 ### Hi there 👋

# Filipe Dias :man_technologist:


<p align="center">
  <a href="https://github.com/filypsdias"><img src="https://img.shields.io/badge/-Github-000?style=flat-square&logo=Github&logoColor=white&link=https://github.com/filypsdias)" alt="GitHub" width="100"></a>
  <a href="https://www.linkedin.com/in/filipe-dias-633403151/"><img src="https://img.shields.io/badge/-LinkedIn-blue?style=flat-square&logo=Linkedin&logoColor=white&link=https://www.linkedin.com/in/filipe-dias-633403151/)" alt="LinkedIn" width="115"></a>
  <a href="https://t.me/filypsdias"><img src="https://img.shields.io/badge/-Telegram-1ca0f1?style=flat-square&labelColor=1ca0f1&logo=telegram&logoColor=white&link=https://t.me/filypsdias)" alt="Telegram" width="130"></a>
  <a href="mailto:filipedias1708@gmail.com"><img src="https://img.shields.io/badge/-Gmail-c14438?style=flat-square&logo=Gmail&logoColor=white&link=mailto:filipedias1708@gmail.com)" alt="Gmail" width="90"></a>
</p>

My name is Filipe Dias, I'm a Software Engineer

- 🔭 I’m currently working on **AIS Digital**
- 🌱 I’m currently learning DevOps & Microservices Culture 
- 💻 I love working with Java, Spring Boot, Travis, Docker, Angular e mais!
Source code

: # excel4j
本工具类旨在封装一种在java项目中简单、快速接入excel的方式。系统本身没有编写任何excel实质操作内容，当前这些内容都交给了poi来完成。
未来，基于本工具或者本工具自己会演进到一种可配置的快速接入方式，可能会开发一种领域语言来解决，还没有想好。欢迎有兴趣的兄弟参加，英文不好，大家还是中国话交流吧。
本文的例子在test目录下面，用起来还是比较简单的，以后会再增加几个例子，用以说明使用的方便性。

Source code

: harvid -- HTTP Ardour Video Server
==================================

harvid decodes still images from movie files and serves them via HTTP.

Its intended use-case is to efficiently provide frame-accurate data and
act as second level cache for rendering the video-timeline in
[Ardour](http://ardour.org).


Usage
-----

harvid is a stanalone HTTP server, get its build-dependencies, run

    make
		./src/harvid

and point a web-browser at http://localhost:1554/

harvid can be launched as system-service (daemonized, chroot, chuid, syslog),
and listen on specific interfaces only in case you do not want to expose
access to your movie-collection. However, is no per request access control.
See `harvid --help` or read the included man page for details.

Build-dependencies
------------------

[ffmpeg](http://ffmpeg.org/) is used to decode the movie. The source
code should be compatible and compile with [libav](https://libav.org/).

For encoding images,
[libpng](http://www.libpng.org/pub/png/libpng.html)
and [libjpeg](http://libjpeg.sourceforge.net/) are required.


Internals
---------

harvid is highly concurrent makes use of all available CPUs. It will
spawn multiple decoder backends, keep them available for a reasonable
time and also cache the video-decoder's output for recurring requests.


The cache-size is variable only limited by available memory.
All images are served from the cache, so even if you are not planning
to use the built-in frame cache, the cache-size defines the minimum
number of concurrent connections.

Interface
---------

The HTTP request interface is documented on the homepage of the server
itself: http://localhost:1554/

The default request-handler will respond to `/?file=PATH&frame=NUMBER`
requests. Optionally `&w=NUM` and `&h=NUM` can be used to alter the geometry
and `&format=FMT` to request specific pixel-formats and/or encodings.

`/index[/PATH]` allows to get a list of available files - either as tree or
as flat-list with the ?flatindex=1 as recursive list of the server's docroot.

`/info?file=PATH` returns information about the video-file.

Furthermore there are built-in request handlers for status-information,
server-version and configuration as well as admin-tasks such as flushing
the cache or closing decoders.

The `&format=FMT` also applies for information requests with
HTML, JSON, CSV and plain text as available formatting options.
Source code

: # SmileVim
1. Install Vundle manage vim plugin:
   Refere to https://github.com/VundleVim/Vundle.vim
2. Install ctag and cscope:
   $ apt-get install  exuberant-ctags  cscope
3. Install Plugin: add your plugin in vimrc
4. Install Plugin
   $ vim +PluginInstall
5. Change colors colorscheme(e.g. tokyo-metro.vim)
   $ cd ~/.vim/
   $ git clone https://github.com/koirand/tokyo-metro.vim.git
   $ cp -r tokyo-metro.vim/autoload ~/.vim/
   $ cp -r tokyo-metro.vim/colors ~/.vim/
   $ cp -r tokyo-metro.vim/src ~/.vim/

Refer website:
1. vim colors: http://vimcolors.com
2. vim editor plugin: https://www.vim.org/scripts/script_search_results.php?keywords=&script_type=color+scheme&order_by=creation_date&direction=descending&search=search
==*==
WHAT TO PRODUCE >>
Word for word, set down all the lines above.

WRITTEN ANSWER >>
 ### Hi there 👋

# Filipe Dias :man_technologist:


<p align="center">
  <a href="https://github.com/filypsdias"><img src="https://img.shields.io/badge/-Github-000?style=flat-square&logo=Github&logoColor=white&link=https://github.com/filypsdias)" alt="GitHub" width="100"></a>
  <a href="https://www.linkedin.com/in/filipe-dias-633403151/"><img src="https://img.shields.io/badge/-LinkedIn-blue?style=flat-square&logo=Linkedin&logoColor=white&link=https://www.linkedin.com/in/filipe-dias-633403151/)" alt="LinkedIn" width="115"></a>
  <a href="https://t.me/filypsdias"><img src="https://img.shields.io/badge/-Telegram-1ca0f1?style=flat-square&labelColor=1ca0f1&logo=telegram&logoColor=white&link=https://t.me/filypsdias)" alt="Telegram" width="130"></a>
  <a href="mailto:filipedias1708@gmail.com"><img src="https://img.shields.io/badge/-Gmail-c14438?style=flat-square&logo=Gmail&logoColor=white&link=mailto:filipedias1708@gmail.com)" alt="Gmail" width="90"></a>
</p>

My name is Filipe Dias, I'm a Software Engineer

- 🔭 I’m currently working on **AIS Digital**
- 🌱 I’m currently learning DevOps & Microservices Culture 
- 💻 I love working with Java, Spring Boot, Travis, Docker, Angular e mais!
Source code

: # excel4j
本工具类旨在封装一种在java项目中简单、快速接入excel的方式。系统本身没有编写任何excel实质操作内容，当前这些内容都交给了poi来完成。
未来，基于本工具或者本工具自己会演进到一种可配置的快速接入方式，可能会开发一种领域语言来解决，还没有想好。欢迎有兴趣的兄弟参加，英文不好，大家还是中国话交流吧。
本文的例子在test目录下面，用起来还是比较简单的，以后会再增加几个例子，用以说明使用的方便性。

Source code

: harvid -- HTTP Ardour Video Server
==================================

harvid decodes still images from movie files and serves them via HTTP.

Its intended use-case is to efficiently provide frame-accurate data and
act as second level cache for rendering the video-timeline in
[Ardour](http://ardour.org).


Usage
-----

harvid is a stanalone HTTP server, get its build-dependencies, run

    make
		./src/harvid

and point a web-browser at http://localhost:1554/

harvid can be launched as system-service (daemonized, chroot, chuid, syslog),
and listen on specific interfaces only in case you do not want to expose
access to your movie-collection. However, is no per request access control.
See `harvid --help` or read the included man page for details.

Build-dependencies
------------------

[ffmpeg](http://ffmpeg.org/) is used to decode the movie. The source
code should be compatible and compile with [libav](https://libav.org/).

For encoding images,
[libpng](http://www.libpng.org/pub/png/libpng.html)
and [libjpeg](http://libjpeg.sourceforge.net/) are required.


Internals
---------

harvid is highly concurrent makes use of all available CPUs. It will
spawn multiple decoder backends, keep them available for a reasonable
time and also cache the video-decoder's output for recurring requests.


The cache-size is variable only limited by available memory.
All images are served from the cache, so even if you are not planning
to use the built-in frame cache, the cache-size defines the minimum
number of concurrent connections.

Interface
---------

The HTTP request interface is documented on the homepage of the server
itself: http://localhost:1554/

The default request-handler will respond to `/?file=PATH&frame=NUMBER`
requests. Optionally `&w=NUM` and `&h=NUM` can be used to alter the geometry
and `&format=FMT` to request specific pixel-formats and/or encodings.

`/index[/PATH]` allows to get a list of available files - either as tree or
as flat-list with the ?flatindex=1 as recursive list of the server's docroot.

`/info?file=PATH` returns information about the video-file.

Furthermore there are built-in request handlers for status-information,
server-version and configuration as well as admin-tasks such as flushing
the cache or closing decoders.

The `&format=FMT` also applies for information requests with
HTML, JSON, CSV and plain text as available formatting options.
Source code

: # SmileVim
1. Install Vundle manage vim plugin:
   Refere to https://github.com/VundleVim/Vundle.vim
2. Install ctag and cscope:
   $ apt-get install  exuberant-ctags  cscope
3. Install Plugin: add your plugin in vimrc
4. Install Plugin
   $ vim +PluginInstall
5. Change colors colorscheme(e.g. tokyo-metro.vim)
   $ cd ~/.vim/
   $ git clone https://github.com/koirand/tokyo-metro.vim.git
   $ cp -r tokyo-metro.vim/autoload ~/.vim/
   $ cp -r tokyo-metro.vim/colors ~/.vim/
   $ cp -r tokyo-metro.vim/src ~/.vim/

Refer website:
1. vim colors: http://vimcolors.com
2. vim editor plugin: https://www.vim.org/scripts/script_search_results.php?keywords=&script_type=color+scheme&order_by=creation_date&direction=descending&search=search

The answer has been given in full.